Copyright Ó 1998 by MSTR Technology
This document describes a new module for parsing numeric input for CAE applications, s_parser (symbolic parser). The mechanics of including it in an application are easy if the application was originally using the parser module – the function name and calling sequence are nearly identical. However, quite a lot is going on behind the scenes. In a nutshell, this new module allows the user to define symbolic constants and functions, and insert expressions using these into the input stream rather than hard-coded constant numbers only. All of the logic for doing this is taken care of within the module. All of MSTR Technology applications that rely on numeric input, either from files or the keyboard, can use this capability.
Additional features will eventually be provided for interactive programs to allow the user to view and manipulate the internal symbol tables. This will be done by slightly expanding the s_parser module itself (to include more external control functions) and by writing a set of user-interface objects. You can currently only view the loaded and evaluated symbol table by using the Extras:Symbol Table pull-down menu. When you do this, be aware the first few entries in the table are software defined and should be ignored.

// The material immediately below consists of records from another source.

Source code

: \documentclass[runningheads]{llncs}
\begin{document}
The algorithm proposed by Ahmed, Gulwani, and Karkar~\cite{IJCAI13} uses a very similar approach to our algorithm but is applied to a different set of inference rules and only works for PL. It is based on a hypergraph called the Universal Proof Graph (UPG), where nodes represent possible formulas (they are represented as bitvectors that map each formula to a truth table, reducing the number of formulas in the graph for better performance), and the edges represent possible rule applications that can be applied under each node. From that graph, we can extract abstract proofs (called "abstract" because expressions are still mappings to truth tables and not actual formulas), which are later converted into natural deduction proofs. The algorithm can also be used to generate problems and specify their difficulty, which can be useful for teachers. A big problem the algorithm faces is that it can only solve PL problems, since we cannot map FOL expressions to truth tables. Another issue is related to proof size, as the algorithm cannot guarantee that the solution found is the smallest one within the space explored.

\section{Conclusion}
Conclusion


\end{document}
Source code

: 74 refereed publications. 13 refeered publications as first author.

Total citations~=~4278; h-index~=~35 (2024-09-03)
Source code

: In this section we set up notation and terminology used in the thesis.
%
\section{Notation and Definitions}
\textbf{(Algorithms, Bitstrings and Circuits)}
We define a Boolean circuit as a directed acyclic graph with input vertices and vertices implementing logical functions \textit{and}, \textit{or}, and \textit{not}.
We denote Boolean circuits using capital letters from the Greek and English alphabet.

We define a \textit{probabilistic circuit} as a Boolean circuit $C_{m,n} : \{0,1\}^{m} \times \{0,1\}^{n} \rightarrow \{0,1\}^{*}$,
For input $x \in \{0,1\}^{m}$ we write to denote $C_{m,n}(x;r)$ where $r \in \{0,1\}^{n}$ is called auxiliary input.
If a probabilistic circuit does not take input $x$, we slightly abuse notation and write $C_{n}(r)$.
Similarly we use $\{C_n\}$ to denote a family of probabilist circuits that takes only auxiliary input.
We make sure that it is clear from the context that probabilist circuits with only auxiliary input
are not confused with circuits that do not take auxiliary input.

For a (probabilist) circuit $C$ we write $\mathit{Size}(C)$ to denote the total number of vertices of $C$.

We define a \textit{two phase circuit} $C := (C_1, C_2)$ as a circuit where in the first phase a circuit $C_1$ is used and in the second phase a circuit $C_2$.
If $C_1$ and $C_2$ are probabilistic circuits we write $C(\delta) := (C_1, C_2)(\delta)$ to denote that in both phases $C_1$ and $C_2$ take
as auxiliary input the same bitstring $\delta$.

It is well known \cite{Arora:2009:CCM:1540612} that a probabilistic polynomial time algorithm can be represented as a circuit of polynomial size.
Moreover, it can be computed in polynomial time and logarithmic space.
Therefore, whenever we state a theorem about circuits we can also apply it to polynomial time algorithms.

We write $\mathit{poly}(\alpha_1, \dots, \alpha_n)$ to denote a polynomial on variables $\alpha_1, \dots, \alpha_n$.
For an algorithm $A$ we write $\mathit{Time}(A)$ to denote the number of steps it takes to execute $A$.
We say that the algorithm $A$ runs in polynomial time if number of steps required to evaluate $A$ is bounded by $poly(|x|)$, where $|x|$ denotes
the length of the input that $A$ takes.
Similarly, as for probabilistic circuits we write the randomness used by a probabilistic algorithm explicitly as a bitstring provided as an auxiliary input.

If you are thinking of using this module, please note that its intent is to assist the user to input numerical data, not string data. All of the symbols, functions, and operators deal with 64-bit floating point numbers. Therefore, this module is not particularly appropriate for input consisting primarily of strings or for input data that are totally generated by another computer program. In those cases, the original parser module should be adequate, which was included as a separate function ("old_parser") in the s_parser module
A quick example will give you a flavor of what this module does. Suppose a user wants to create a CAE2D-style points file to define a square box. Suppose the box is centered at (0,0) and its side length is 1. The points file might look like this:
1, -0.5, -0.5
2, 0.5, -0.5
3, 0.5, 0.5
4, -0.5, 0.5
There is nothing particularly wrong with this until the user decides she really wanted the box centered at (1,2) and the side length should be 0.85. Now, she is faced with manually changing eight numbers in the data file (or interactively, if she is using CAEGEN), with all of the tedium and opportunity for errors that represents.
The new method, made possible by this module, is to define the key data values and then make the data file in a new format that is easier to modify:
x0 = 0
y0 = 0
side = 1
half = side/2
1, x0-half, y0-half
2, x0+half, y0-half
3, x0+half, y0+half
4, x0-half, y0+half
When the application program opens the file with the above lines and processes them through the symbolic parser, the parser reports back the following information:
LINE 1: No data (a "comment" line)
LINE 2: No data (a "comment" line)
LINE 3: No data (a "comment" line)
LINE 4: No data (a "comment" line)
LINE 5: One int32, two real64 numbers: 1, -0.5, -0.5
LINE 6: One int32, two real64 numbers: 2, 0.5, -0.5
LINE 7: One int32, two real64 numbers: 3, 0.5, 0.5
LINE 8: One int32, two real64 numbers: 4, -0.5, 0.5
In this way, the application program itself has no direct knowledge of what is going on behind the scenes. But note that the application should be prepared, when expecting a certain input (like two floating point numbers), to accept a line with no numbers on it (it is effectively a comment line) and try again until it gets what it expects.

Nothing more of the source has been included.